-- DATA SHOWN follows --
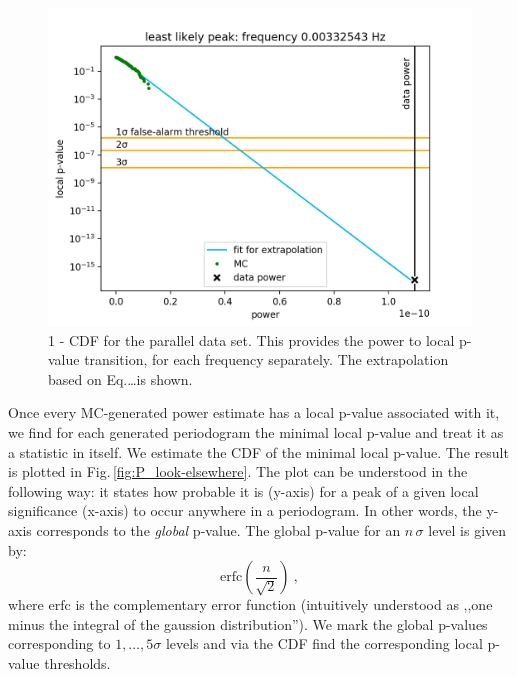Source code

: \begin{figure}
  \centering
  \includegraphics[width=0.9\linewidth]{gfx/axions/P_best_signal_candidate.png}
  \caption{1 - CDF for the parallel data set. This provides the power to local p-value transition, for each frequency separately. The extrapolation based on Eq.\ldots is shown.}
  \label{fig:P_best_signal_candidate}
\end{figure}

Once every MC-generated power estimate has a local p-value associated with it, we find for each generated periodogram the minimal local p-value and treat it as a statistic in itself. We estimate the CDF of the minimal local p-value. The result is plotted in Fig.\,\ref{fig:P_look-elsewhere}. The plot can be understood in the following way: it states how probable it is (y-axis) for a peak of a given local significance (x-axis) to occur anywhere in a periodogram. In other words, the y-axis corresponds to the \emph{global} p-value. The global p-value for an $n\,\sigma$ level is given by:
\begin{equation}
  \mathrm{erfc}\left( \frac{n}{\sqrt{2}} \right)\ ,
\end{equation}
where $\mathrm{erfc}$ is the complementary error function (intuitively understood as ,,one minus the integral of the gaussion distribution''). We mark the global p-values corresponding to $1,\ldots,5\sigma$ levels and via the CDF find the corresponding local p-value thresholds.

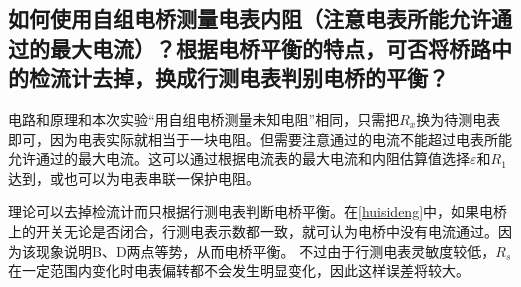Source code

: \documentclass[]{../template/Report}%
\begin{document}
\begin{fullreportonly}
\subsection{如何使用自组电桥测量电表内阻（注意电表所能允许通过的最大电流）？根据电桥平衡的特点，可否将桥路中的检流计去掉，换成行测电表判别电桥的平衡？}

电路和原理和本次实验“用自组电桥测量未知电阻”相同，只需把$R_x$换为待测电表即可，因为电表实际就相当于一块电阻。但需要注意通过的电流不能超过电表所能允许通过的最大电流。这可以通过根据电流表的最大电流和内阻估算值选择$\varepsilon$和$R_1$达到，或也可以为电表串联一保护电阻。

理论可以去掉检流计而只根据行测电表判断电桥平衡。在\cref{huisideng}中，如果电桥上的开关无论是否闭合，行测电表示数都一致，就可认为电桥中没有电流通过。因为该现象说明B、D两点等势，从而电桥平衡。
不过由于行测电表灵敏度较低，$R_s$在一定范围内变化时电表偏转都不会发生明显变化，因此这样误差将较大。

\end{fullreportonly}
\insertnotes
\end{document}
-- DATA SHOWN concluded --
## TASK DIRECTIONS
Reproduce the lines above exactly, please, but not the pictures in them.

## WRITTEN SOLUTION
Source code

: \begin{figure}
  \centering
  \includegraphics[width=0.9\linewidth]{gfx/axions/P_best_signal_candidate.png}
  \caption{1 - CDF for the parallel data set. This provides the power to local p-value transition, for each frequency separately. The extrapolation based on Eq.\ldots is shown.}
  \label{fig:P_best_signal_candidate}
\end{figure}

Once every MC-generated power estimate has a local p-value associated with it, we find for each generated periodogram the minimal local p-value and treat it as a statistic in itself. We estimate the CDF of the minimal local p-value. The result is plotted in Fig.\,\ref{fig:P_look-elsewhere}. The plot can be understood in the following way: it states how probable it is (y-axis) for a peak of a given local significance (x-axis) to occur anywhere in a periodogram. In other words, the y-axis corresponds to the \emph{global} p-value. The global p-value for an $n\,\sigma$ level is given by:
\begin{equation}
  \mathrm{erfc}\left( \frac{n}{\sqrt{2}} \right)\ ,
\end{equation}
where $\mathrm{erfc}$ is the complementary error function (intuitively understood as ,,one minus the integral of the gaussion distribution''). We mark the global p-values corresponding to $1,\ldots,5\sigma$ levels and via the CDF find the corresponding local p-value thresholds.

Source code

: \documentclass[]{../template/Report}%
\begin{document}
\begin{fullreportonly}
\subsection{如何使用自组电桥测量电表内阻（注意电表所能允许通过的最大电流）？根据电桥平衡的特点，可否将桥路中的检流计去掉，换成行测电表判别电桥的平衡？}

电路和原理和本次实验“用自组电桥测量未知电阻”相同，只需把$R_x$换为待测电表即可，因为电表实际就相当于一块电阻。但需要注意通过的电流不能超过电表所能允许通过的最大电流。这可以通过根据电流表的最大电流和内阻估算值选择$\varepsilon$和$R_1$达到，或也可以为电表串联一保护电阻。

理论可以去掉检流计而只根据行测电表判断电桥平衡。在\cref{huisideng}中，如果电桥上的开关无论是否闭合，行测电表示数都一致，就可认为电桥中没有电流通过。因为该现象说明B、D两点等势，从而电桥平衡。
不过由于行测电表灵敏度较低，$R_s$在一定范围内变化时电表偏转都不会发生明显变化，因此这样误差将较大。

\end{fullreportonly}
\insertnotes
\end{document}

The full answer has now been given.